Bury - Saturday 10th March 2012

Last updated : 25 March 2012 By Tim Graham

In 2007 FIFA created an online system to record professional football transfers across the world, that being called the Transfer Matching System (TMS), two years later and the first electronic transfer was generated through TMS as Jean-Joel Perrier-Doumbe moved from Celtic to Toulouse, while since October 2010 the use of TMS has been compulsory for all transfers of male professional footballers. Last year in 2011 seeing the whole project move even further forward as a full calendar year of transfers across the world was recorded and analysed in TMS.

So, what does the number crunching say on a system that collates information on cross-country transfers only and not ones between two clubs in the same country?
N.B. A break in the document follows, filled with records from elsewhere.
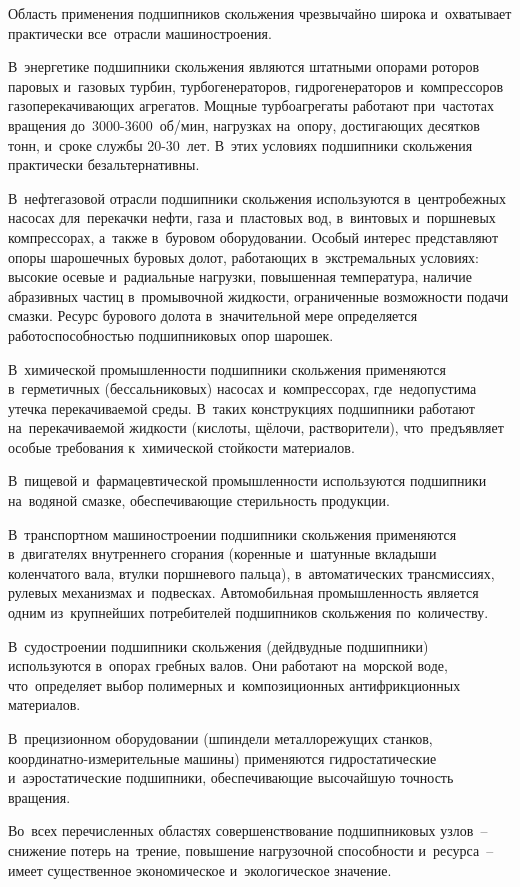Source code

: Область применения подшипников скольжения чрезвычайно широка и~охватывает практически все~отрасли машиностроения.

В~энергетике подшипники скольжения являются штатными опорами роторов паровых и~газовых турбин, турбогенераторов, гидрогенераторов и~компрессоров газоперекачивающих агрегатов. Мощные турбоагрегаты работают при~частотах вращения до~3000-3600~об/мин, нагрузках на~опору, достигающих десятков тонн, и~сроке службы 20-30~лет. В~этих условиях подшипники скольжения практически безальтернативны.

В~нефтегазовой отрасли подшипники скольжения используются в~центробежных насосах для~перекачки нефти, газа и~пластовых вод, в~винтовых и~поршневых компрессорах, а~также в~буровом оборудовании. Особый интерес представляют опоры шарошечных буровых долот, работающих в~экстремальных условиях: высокие осевые и~радиальные нагрузки, повышенная температура, наличие абразивных частиц в~промывочной жидкости, ограниченные возможности подачи смазки. Ресурс бурового долота в~значительной мере определяется работоспособностью подшипниковых опор шарошек.

В~химической промышленности подшипники скольжения применяются в~герметичных (бессальниковых) насосах и~компрессорах, где~недопустима утечка перекачиваемой среды. В~таких конструкциях подшипники работают на~перекачиваемой жидкости (кислоты, щёлочи, растворители), что~предъявляет особые требования к~химической стойкости материалов.

В~пищевой и~фармацевтической промышленности используются подшипники на~водяной смазке, обеспечивающие стерильность продукции.

В~транспортном машиностроении подшипники скольжения применяются в~двигателях внутреннего сгорания (коренные и~шатунные вкладыши коленчатого вала, втулки поршневого пальца), в~автоматических трансмиссиях, рулевых механизмах и~подвесках. Автомобильная промышленность является одним из~крупнейших потребителей подшипников скольжения по~количеству.

В~судостроении подшипники скольжения (дейдвудные подшипники) используются в~опорах гребных валов. Они работают на~морской воде, что~определяет выбор полимерных и~композиционных антифрикционных материалов.

В~прецизионном оборудовании (шпиндели металлорежущих станков, координатно-измерительные машины) применяются гидростатические и~аэростатические подшипники, обеспечивающие высочайшую точность вращения.

Во~всех перечисленных областях совершенствование подшипниковых узлов~-- снижение потерь на~трение, повышение нагрузочной способности и~ресурса~-- имеет существенное экономическое и~экологическое значение.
Well, first up on average a new transfer was completed every 45 minutes with 11,500 inter-association moves being registered, with the main transfer window months of January, July and August unsurprisingly the most busy, those three months pulling in 60% of all the transfers in the year, the 31st of August alone seeing 317 deals go through.

Maybe it shows how little money there is in large areas of the game now that 70% of the deals completed over the year involved out-of-contract players signing as free agents, which is also a consequence of course of the Bosman ruling that now dates remarkably as far back as 1995. Of the other 30% meanwhile, permanent club-to-club transfers only accounted for 10% of the year’s moves, while the exploding of the loan market this century saw loans account for 12% of transfer deals, with players returning from loans making up 8%.

With that in mind therefore only 14% of transfers involved some kind of financial compensation, while the other 86% went through without any money changing hands. Money, football, players, well the average annual salary of a professional footballer was estimated to be £154,000, although that average is artificially high due to a small number of very high earners, Hi Carlos! The median salary across the world being £27,200, meaning that half of the players earn more than that and half earn less.

You only have to look at some of the European clubs these days to see where a lot of the players come from and go and so 20% of the transfers on the year involved either Argentinian or Brazilian players, the Brazilians alone accounting for 13% or around 1,500 transfers. South America having four countries in the top five most represented nationalities for transfers with Argentina and Brazil in second and first place respectively being joined by Colombia and Uruguay.  France the odd one out being in third spot with just 3%, while further down the pecking order England are in eighth place on 2%. Nigeria being the leading African nation, in seventh spot on 3%.

On the subject of England and transfers it would seem there is still hope yet for my professional career to begin as the oldest player to move internationally was remarkably aged 46, with the average age for a transfer being half that at 23, while sticking with halves, 50% of the players on the cross-border move were aged between 22 and 27. Infact, stick yet another half of that half on top of that half, keep up at the back, and you get to 75%, which is the amount of players transferred that were aged 27 or under, a surprisingly large amount I would say.

As far as even younger players are concerned in 2011, 13,000 international transfers or first registrations involved players under the age of 18, around 1,500 applications made to FIFA with 45% of those applications relating to players aged 16 or 17. Probably the most surprising thing not just being that Brazil were beaten into second place as far as nationalities are concerned, but who knocked the Brazilians off top spot. Yep, as you expected, it was Albania, with England in sixth place.

In a footnote elsewhere meanwhile, and relating to my Yeovil Town programme article regarding potential law changes in the game, IFAB (International Football Association Board) last Saturday have voted that tape must be the same colour as the socks from June 1st, while the fourth substitution idea has been withdrawn. Also on the agenda the triple punishment sending off rule will go to a further review, but perhaps the biggest thing is that goal line technology has been given a large leap forward, testing now taking place on Hawk-Eye and GoalRef before a final decision is made in early July on potential implementation of one of the systems.